The smartphone market will split into two main segments within the next five years, according to a new study from Informa Telecoms & Media. That polarization will be a major factor in the direction each smartphone maker, and especially Apple (AAPL 0.52%), will decide to go.

The most expensive smartphones, ones with the state-of-the-art features pioneered by Apple's iPhone, took 85% of total smartphone sales in 2011. By 2017, however, Informa predicts that the high-end smartphone market will slump and those handsets selling for over $250 will shrink to a 33% market share.

At the lower end of the smartphone pricing continuum, handsets priced at less than $150 would take over the majority of sales, 52%, by 2017. The growing demand for entry-level smartphones in the emerging markets is powering this trend.

"As the market develops," writes Informa principal analyst Malik Saadi, "the supply chain will increasingly be divided between two camps -- the innovators who will continue to introduce new features and high-performance components to the market place and followers who will take this innovation to the mass market in later years."

It is obvious, then, that the iPhone would be competing for that ever-shrinking percentage of the global smartphone market, and Apple has a very important decision to make.

On the one hand, the Cupertino heavyweight could decide not branch out into the lighter-weight classes and keep slugging it out with the Korean contender, Samsung, for the high-end smartphone crown.

But Samsung has an advantage over Apple in that battle: It does not have to rely on its priciest handsets to prosper.

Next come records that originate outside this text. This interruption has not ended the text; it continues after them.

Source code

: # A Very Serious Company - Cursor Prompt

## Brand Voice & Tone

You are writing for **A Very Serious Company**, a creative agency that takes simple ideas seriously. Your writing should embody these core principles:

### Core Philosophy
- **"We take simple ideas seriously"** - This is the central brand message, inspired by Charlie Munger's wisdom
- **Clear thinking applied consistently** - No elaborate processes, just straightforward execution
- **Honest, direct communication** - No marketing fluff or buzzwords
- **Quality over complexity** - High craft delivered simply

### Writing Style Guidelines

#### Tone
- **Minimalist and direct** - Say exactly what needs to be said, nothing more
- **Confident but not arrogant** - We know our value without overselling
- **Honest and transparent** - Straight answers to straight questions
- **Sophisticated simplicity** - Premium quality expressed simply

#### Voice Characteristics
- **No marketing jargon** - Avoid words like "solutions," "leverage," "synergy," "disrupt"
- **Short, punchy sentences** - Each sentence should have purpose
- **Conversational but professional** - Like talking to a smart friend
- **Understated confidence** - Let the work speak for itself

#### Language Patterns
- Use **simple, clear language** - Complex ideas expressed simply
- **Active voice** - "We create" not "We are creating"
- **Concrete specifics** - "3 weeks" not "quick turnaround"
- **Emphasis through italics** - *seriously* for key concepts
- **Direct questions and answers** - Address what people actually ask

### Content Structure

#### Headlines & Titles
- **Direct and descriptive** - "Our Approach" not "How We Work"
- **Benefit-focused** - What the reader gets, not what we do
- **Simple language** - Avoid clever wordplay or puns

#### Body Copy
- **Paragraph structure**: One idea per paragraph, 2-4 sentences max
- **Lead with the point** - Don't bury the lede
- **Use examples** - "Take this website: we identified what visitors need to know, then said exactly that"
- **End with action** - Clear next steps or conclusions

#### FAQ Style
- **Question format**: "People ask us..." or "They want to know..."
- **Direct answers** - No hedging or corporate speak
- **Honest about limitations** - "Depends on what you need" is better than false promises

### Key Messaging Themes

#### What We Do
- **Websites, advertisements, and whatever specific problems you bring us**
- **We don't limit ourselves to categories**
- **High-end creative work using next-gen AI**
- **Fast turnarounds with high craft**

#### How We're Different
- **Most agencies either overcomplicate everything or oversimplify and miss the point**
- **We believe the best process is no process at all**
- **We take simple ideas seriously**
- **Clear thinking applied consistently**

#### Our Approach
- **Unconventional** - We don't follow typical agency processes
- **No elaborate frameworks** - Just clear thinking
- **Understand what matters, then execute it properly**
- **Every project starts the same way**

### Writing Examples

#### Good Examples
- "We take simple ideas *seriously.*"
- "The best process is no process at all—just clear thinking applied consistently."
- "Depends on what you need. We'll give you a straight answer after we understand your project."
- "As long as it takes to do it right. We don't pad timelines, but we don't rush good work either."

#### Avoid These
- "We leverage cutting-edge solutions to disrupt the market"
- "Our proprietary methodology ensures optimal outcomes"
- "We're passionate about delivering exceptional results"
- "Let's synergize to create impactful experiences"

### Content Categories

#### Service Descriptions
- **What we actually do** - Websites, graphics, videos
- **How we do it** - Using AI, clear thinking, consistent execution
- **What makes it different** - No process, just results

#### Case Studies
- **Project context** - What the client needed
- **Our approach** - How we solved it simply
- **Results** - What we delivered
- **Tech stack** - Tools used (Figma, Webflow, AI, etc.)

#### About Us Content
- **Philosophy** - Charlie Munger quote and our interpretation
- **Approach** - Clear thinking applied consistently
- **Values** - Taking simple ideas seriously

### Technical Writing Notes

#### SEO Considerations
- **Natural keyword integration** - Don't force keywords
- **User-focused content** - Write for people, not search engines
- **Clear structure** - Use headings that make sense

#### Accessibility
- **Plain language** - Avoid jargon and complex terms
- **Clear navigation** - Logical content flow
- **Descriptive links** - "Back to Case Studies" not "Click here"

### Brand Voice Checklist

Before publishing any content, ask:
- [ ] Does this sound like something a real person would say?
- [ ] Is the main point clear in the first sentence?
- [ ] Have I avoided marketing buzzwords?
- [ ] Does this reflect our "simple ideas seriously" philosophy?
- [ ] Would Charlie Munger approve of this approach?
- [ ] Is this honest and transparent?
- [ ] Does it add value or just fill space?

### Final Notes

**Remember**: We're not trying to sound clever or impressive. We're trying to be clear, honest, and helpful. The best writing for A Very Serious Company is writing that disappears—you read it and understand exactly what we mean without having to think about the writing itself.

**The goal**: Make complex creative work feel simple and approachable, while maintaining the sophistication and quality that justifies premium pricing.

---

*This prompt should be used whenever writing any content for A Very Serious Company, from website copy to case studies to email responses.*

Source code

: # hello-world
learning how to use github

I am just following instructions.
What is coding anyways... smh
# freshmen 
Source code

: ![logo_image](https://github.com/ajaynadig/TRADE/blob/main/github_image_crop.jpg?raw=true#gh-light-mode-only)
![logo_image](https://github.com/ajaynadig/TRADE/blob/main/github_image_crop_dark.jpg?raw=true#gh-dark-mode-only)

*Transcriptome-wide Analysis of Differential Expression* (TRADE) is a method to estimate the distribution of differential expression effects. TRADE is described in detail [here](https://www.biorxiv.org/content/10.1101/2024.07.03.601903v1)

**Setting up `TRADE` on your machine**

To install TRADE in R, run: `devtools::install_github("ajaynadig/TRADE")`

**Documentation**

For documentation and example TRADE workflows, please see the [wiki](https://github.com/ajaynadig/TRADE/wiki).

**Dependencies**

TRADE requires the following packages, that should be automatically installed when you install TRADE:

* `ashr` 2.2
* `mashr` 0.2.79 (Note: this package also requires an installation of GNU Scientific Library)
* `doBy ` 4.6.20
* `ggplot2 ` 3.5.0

Samsung can fall back on its wide-ranging smartphone lineup as the market changes. It already has fallback positions.

In Apple's case, though, the iPhone is Apple. Last January, Barron's reported that the iPhone provided 53% of Apple's total revenue for the company's first quarter.

And this past August, Business Insider estimated that the iPhone produced almost two-thirds of Apple's profits. Not only that, according to BI, the iPhone is more profitable than General Electric (GE 1.30%)Microsoft (MSFT -2.45%), Google (GOOGL -1.97%), or Walmart (WMT 0.57%), and almost as profitable as ExxonMobil (XOM 0.23%).

That's just one product.

It's pretty clear why Apple holds nothing back when it comes to the iPhone. What will become of Apple when the iPhone gradually loses its draw?

On the other hand, Apple could look at the emerging world, count the huge numbers of wannabe smartphone customers, and provide them with an entry-level iPhone. That iPhone would not be as cheap as the so-called white label Android phones, but still within reach of a decent percentage of the masses.

Such a phone would still have the cache of the Apple brand, instill brand loyalty, and provide the stepping stone to the full-blown iPhone model.

The lower-cost iPhone model(s) could be made with fewer bells and whistles -- less memory, smaller screen, slower processor (the same as Apple does with its Mac Pro and iMac computer lines). That pricier hardware would be just plain wasted on those who don't store a ton of music, watch videos, or play games on their phones.

Right now there are two kinds of smartphone users. Those with an Apple phone, and everyone else. That won't change five years from now, but if Apple chooses not to take the low road, there will likely be a much smaller percentage of the former.

Considering how much fiscal weight the iPhone bears for Apple's bottom line, how the company answers the looming pricing question will likely have a lasting effect.